All readers are critics, but not all readers (and definitely not all critics) are created equal. So when this reader-blogger offers a critique of a thriller, it’s useful to pay attention. I particularly liked this observation:
There are three ways to go with a thriller. You can write what’s essentially a horror story. You can tell a morality tale. You can make it a comedy. It seems like most contemporary thrillers—books and movies—are horror stories. The bad guys are monsters, inhumanly evil, irresistible, relentless, and possessed of an almost supernatural ability to cause harm and get away with it. John D. McDonald, Raymond Chandler, and Robert B. Parker told morality tales. Most of the crimes in their novels arise from decent people’s moral failings rather than from the intrusion of an outside evil.
That certainly gets at the core of what I like most about John D. MacDonald’s novels. His Travis McGee books are not as consistent as, say, John Sandford’s Lucas Davenport series, but the only out-and-out stinker of the series, The Green Ripper, goes wrong because MacDonald has his hero tangling with a terrorist cell disguised as a bizarre religious cult. (Great way for terrorists to avoid attention.) There’s also the tired device of having the hero out to avenge the murder of his beloved, but even that might have been less wheezy if MacDonald had kept his villains within the realm of crooked sheriffs, sleazy developers, petty mobsters, and rustic psychopaths — territory MacDonald made his own over the course of dozens of novels.

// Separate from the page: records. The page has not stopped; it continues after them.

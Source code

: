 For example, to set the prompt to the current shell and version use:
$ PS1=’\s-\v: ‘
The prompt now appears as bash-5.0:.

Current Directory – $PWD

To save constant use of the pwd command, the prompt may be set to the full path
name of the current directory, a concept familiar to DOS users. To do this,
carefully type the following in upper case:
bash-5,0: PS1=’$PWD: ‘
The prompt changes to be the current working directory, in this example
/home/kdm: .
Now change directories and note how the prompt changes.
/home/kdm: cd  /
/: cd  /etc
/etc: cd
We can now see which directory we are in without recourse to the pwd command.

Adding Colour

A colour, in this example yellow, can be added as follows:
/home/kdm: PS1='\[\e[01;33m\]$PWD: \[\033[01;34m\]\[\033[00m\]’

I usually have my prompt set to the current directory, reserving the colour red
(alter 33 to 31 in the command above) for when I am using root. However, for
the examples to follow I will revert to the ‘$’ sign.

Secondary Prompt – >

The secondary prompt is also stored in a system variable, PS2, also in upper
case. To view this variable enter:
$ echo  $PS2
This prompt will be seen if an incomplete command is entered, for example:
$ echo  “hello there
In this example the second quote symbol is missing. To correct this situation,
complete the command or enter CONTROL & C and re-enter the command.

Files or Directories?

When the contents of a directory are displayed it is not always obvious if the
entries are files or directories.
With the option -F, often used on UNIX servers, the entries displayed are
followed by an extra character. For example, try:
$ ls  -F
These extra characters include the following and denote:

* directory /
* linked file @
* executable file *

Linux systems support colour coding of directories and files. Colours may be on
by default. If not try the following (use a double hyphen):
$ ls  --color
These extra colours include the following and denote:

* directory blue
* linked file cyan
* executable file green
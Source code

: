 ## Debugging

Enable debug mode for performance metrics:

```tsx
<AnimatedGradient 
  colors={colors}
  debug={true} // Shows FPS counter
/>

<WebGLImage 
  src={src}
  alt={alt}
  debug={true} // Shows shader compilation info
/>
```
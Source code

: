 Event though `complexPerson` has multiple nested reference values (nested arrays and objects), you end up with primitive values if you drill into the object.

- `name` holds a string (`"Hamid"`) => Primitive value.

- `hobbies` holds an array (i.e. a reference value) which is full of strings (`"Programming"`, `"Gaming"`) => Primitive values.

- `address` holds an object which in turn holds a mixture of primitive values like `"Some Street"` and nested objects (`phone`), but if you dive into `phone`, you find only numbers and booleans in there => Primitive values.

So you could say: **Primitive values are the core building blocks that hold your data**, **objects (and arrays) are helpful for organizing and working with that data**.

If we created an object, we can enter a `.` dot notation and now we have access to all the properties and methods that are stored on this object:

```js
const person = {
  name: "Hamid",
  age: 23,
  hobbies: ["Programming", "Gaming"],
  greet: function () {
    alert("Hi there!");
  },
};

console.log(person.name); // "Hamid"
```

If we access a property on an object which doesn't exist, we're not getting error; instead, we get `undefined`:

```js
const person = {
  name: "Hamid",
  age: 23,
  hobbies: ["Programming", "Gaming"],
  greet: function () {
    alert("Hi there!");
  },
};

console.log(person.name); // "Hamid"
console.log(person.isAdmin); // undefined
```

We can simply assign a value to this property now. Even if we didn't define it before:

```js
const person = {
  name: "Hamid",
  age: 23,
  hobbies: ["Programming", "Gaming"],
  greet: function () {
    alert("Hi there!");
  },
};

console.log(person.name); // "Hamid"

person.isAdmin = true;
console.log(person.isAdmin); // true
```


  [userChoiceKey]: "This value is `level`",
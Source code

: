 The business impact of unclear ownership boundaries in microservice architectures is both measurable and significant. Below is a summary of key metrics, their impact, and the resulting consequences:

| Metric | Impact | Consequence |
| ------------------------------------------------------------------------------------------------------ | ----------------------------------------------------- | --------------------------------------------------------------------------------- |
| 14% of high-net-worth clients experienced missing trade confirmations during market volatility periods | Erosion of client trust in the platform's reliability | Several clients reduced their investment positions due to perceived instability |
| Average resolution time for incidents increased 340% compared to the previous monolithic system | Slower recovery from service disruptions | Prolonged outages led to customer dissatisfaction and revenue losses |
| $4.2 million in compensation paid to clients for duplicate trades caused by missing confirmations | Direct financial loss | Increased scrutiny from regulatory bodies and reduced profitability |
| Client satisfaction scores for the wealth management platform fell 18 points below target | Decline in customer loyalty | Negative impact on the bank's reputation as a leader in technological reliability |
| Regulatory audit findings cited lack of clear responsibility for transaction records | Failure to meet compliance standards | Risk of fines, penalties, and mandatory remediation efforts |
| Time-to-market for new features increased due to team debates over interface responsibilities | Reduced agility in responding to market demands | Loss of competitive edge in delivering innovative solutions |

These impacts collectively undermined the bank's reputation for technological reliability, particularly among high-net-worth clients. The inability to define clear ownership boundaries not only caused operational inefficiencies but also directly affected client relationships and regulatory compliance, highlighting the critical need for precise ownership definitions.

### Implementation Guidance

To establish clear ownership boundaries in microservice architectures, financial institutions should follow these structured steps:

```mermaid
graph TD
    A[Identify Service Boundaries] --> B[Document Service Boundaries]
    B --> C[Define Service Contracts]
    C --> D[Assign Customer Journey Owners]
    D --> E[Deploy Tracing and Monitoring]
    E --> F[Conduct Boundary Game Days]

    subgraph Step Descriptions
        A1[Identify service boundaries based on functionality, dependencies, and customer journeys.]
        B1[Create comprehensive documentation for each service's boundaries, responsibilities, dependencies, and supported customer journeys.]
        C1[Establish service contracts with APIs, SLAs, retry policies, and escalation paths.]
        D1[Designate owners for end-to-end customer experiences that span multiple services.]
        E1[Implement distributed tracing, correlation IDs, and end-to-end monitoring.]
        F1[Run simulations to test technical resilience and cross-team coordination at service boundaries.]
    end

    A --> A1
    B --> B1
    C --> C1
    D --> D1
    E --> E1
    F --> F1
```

I’m not crazy enough to equate myself with MacDonald or any of the other authors in Lance Mannion’s piece, but my own fiction rests comfortably within his definition of a morality tale. I tend to nod off when reading about eeee-vil global conspiracies and bands of maniacs with Hitler’s head tucked away in the freezer. I like human-scaled heroes and villains, and I prefer the evil acts to arise from recognizable human-scale behavior.
That’s the case with my first novel, We All Fall Down, and it will be the case with my second, Echo, coming out in about ten months or so. But I’ll get back to that in due course.